Aabot Din Tayo (Tropical Depression, 1996)

In Dodo Dayao, OPM, Reggae on December 7, 2010 at 5:20 am

There was a time when Tropical Depression were the MVPs of homebrewed reggae, and that’s not just because they had the rhythm down. Reggae’s stuttering pulses are easy to nick anyway and the overfamiliar loping, lolling signatures can only go so far before it starts to get humdrum, sincere skills or not. It’s the feel that’s trickier to fake. And with Tropical Depression, groove was always in the heart, not only finding an out from the genre’s sonic cul-de-sac but having the pan-cultural imagination to take it places. Cross-pollination is always more fun, more queasily exciting than inbreeding. The last thing we heard from them, Aabot Din Tayo, though, was a cover album, their Labour of Love, if you will, overshadowed by their solid state debut, flying under the radar into semi-obscurity. Listening to it now, though, it isn’t as disposable as it seemed. The three so-what reggae covers are lively albeit redundant. But the way the Buffalo Springfield chestnut “For What It’s Worth” morphs into a schoolyard sing-along alone is almost sublime. Even more thrilling is how the Afrocentric recharge of Maria Cafra’s “Isang Payo” gives its romantic pep talk the conviction it should’ve had all this time. Then they spike the postmod kundiman of Sampaguita’s “Liwanag” with an achy-breaky melancholia for good measure.
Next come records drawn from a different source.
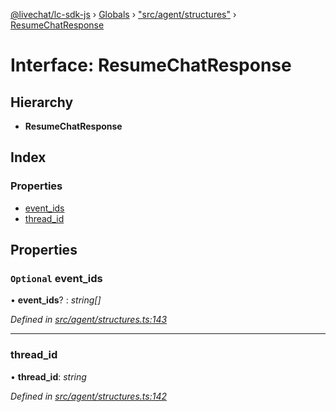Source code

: [@livechat/lc-sdk-js](../README.md) › [Globals](../globals.md) › ["src/agent/structures"](../modules/_src_agent_structures_.md) › [ResumeChatResponse](_src_agent_structures_.resumechatresponse.md)

# Interface: ResumeChatResponse

## Hierarchy

* **ResumeChatResponse**

## Index

### Properties

* [event_ids](_src_agent_structures_.resumechatresponse.md#optional-event_ids)
* [thread_id](_src_agent_structures_.resumechatresponse.md#thread_id)

## Properties

### `Optional` event_ids

• **event_ids**? : *string[]*

*Defined in [src/agent/structures.ts:143](https://github.com/livechat/lc-sdk-js/blob/aff69b2/src/agent/structures.ts#L143)*

___

###  thread_id

• **thread_id**: *string*

*Defined in [src/agent/structures.ts:142](https://github.com/livechat/lc-sdk-js/blob/aff69b2/src/agent/structures.ts#L142)*
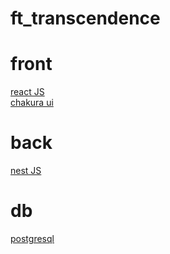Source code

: # ft_transcendence


# front
<a href="https://ja.react.dev/blog/2023/03/16/introducing-react-dev">react JS<a>
<br>
<a href="https://chakra-ui.com/">chakura ui<a>

# back
<a href="https://nestjs.com/">nest JS<a>

# db
<a href="https://www.postgresql.org/">postgresql<a>
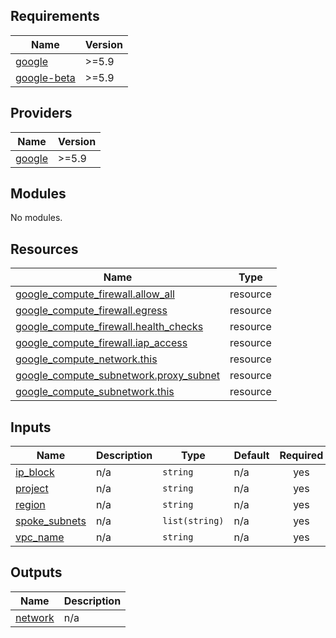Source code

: <!-- BEGIN_TF_DOCS -->
## Requirements

| Name | Version |
|------|---------|
| <a name="requirement_google"></a> [google](#requirement\_google) | >=5.9 |
| <a name="requirement_google-beta"></a> [google-beta](#requirement\_google-beta) | >=5.9 |

## Providers

| Name | Version |
|------|---------|
| <a name="provider_google"></a> [google](#provider\_google) | >=5.9 |

## Modules

No modules.

## Resources

| Name | Type |
|------|------|
| [google_compute_firewall.allow_all](https://registry.terraform.io/providers/hashicorp/google/latest/docs/resources/compute_firewall) | resource |
| [google_compute_firewall.egress](https://registry.terraform.io/providers/hashicorp/google/latest/docs/resources/compute_firewall) | resource |
| [google_compute_firewall.health_checks](https://registry.terraform.io/providers/hashicorp/google/latest/docs/resources/compute_firewall) | resource |
| [google_compute_firewall.iap_access](https://registry.terraform.io/providers/hashicorp/google/latest/docs/resources/compute_firewall) | resource |
| [google_compute_network.this](https://registry.terraform.io/providers/hashicorp/google/latest/docs/resources/compute_network) | resource |
| [google_compute_subnetwork.proxy_subnet](https://registry.terraform.io/providers/hashicorp/google/latest/docs/resources/compute_subnetwork) | resource |
| [google_compute_subnetwork.this](https://registry.terraform.io/providers/hashicorp/google/latest/docs/resources/compute_subnetwork) | resource |

## Inputs

| Name | Description | Type | Default | Required |
|------|-------------|------|---------|:--------:|
| <a name="input_ip_block"></a> [ip\_block](#input\_ip\_block) | n/a | `string` | n/a | yes |
| <a name="input_project"></a> [project](#input\_project) | n/a | `string` | n/a | yes |
| <a name="input_region"></a> [region](#input\_region) | n/a | `string` | n/a | yes |
| <a name="input_spoke_subnets"></a> [spoke\_subnets](#input\_spoke\_subnets) | n/a | `list(string)` | n/a | yes |
| <a name="input_vpc_name"></a> [vpc\_name](#input\_vpc\_name) | n/a | `string` | n/a | yes |

## Outputs

| Name | Description |
|------|-------------|
| <a name="output_network"></a> [network](#output\_network) | n/a |
<!-- END_TF_DOCS -->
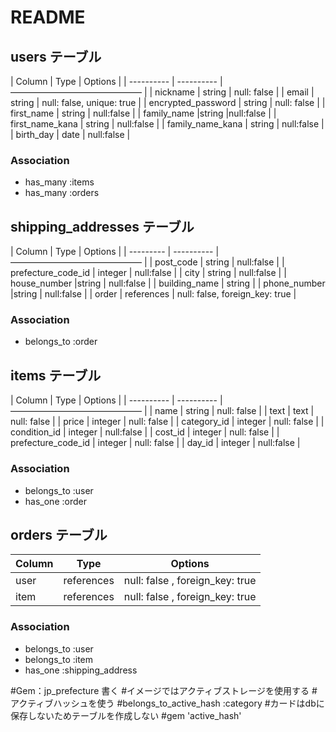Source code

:# README

## users テーブル

| Column | Type | Options |
| ---------- | ---------- | ——————————————— |
| nickname  | string | null: false |
| email | string |  null: false, unique: true |
| encrypted_password | string | null: false |
| first_name | string | null:false |
| family_name |string |null:false |
| first_name_kana | string | null:false | 
| family_name_kana | string | null:false |
| birth_day | date | null:false |


### Association

- has_many :items
- has_many :orders

## shipping_addresses テーブル

| Column | Type | Options |
| --------- | ---------- | ——————————————— |
| post_code | string | null:false |
| prefecture_code_id | integer | null:false |
| city | string | null:false |
| house_number |string | null:false |
| building_name	| string |
| phone_number |string | null:false |
| order | references | null: false, foreign_key: true |

### Association

- belongs_to :order


## items テーブル

| Column | Type | Options |
| ---------- | ---------- | ——————————————— |
| name               | string | null: false |
| text               | text | null: false |
| price              | integer | null: false |
| category_id        | integer | null: false |
| condition_id       | integer | null:false |
| cost_id            | integer | null: false |
| prefecture_code_id | integer | null: false |
| day_id             | integer | null:false |


### Association

- belongs_to :user
- has_one :order

## orders テーブル

| Column | Type | Options |
| ---------- | ---------- | ------------------------------ |
| user | references | null: false , foreign_key: true|
| item | references | null: false , foreign_key: true|

### Association

- belongs_to :user
- belongs_to :item
- has_one :shipping_address

#Gem：jp_prefecture 書く
#イメージではアクティブストレージを使用する
#アクティブハッシュを使う
#belongs_to_active_hash :category
#カードはdbに保存しないためテーブルを作成しない
#gem 'active_hash'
The pick of the pickings aren’t only canny but, shot almost all the way through with the band’s ethnocentric code, it feels less haphazard, almost premeditated. Aabot Din Tayo may be hit-and-miss but when it resumes Kapayapaan’s discourse on reggae’s boundless spirituality and utopian optimism, it comes profoundly close to sounding like our own incentives to possibility.